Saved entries
========================================================================

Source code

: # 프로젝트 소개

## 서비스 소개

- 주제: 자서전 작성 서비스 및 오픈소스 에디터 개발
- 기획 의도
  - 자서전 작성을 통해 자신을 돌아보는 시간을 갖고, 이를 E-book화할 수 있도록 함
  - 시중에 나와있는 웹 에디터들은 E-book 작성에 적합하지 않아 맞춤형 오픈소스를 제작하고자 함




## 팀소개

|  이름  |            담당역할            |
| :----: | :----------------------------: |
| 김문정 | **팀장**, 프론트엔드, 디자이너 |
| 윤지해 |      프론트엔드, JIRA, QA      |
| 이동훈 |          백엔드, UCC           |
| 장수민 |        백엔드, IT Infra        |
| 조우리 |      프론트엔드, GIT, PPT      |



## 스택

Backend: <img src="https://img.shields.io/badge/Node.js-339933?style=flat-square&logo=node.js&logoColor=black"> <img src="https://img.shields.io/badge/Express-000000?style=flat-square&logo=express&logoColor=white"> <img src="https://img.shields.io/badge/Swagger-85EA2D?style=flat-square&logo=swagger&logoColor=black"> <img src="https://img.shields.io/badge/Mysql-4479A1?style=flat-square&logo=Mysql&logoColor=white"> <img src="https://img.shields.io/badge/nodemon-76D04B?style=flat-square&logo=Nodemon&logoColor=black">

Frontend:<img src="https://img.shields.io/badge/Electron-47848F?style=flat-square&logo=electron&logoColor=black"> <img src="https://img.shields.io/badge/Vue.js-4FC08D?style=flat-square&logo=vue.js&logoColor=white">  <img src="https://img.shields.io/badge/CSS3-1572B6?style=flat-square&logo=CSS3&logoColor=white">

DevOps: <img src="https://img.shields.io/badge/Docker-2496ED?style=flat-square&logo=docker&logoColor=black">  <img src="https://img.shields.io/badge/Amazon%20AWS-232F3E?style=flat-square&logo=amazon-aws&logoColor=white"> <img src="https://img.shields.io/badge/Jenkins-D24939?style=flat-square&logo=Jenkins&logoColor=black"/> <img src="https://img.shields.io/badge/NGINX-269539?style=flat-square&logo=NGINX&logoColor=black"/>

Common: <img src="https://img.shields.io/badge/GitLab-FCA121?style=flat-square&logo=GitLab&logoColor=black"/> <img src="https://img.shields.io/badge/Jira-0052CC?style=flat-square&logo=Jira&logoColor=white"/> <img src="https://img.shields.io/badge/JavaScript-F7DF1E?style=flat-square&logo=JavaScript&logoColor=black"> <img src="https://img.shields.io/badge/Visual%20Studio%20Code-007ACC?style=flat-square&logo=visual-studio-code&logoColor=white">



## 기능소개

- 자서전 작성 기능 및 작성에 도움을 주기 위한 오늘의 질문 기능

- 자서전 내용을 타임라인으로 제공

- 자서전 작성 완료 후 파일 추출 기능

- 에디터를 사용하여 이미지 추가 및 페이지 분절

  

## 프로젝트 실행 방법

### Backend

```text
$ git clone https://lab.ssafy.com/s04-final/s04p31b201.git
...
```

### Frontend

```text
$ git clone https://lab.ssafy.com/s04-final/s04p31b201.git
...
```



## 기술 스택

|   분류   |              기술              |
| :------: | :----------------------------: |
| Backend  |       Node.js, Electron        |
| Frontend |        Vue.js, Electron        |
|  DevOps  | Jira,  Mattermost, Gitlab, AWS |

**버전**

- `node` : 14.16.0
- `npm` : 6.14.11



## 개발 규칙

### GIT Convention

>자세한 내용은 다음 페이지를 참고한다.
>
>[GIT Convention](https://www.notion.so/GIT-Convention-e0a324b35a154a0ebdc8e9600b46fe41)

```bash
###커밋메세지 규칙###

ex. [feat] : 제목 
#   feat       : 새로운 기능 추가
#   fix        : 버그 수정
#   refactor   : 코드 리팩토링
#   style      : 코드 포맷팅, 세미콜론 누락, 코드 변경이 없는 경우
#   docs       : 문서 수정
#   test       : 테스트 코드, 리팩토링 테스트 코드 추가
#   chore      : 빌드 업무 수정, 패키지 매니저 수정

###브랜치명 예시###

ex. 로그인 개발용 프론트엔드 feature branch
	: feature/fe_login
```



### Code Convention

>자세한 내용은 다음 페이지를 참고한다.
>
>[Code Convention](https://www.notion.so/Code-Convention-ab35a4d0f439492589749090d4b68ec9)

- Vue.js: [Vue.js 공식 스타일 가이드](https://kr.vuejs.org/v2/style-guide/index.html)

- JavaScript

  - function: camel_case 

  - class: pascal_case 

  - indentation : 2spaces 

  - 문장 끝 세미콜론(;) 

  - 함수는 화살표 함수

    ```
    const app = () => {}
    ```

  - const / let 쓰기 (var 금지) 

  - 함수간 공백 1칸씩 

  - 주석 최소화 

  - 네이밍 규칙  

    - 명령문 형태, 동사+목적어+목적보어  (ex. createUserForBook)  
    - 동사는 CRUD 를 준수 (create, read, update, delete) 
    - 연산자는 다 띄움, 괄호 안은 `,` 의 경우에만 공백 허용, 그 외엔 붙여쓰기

========================================================================

# [How to complete this task]
The answer must be every line of the data that contains the word "리팩토링".

# [Response to this exercise]
#   refactor   : 코드 리팩토링
#   test       : 테스트 코드, 리팩토링 테스트 코드 추가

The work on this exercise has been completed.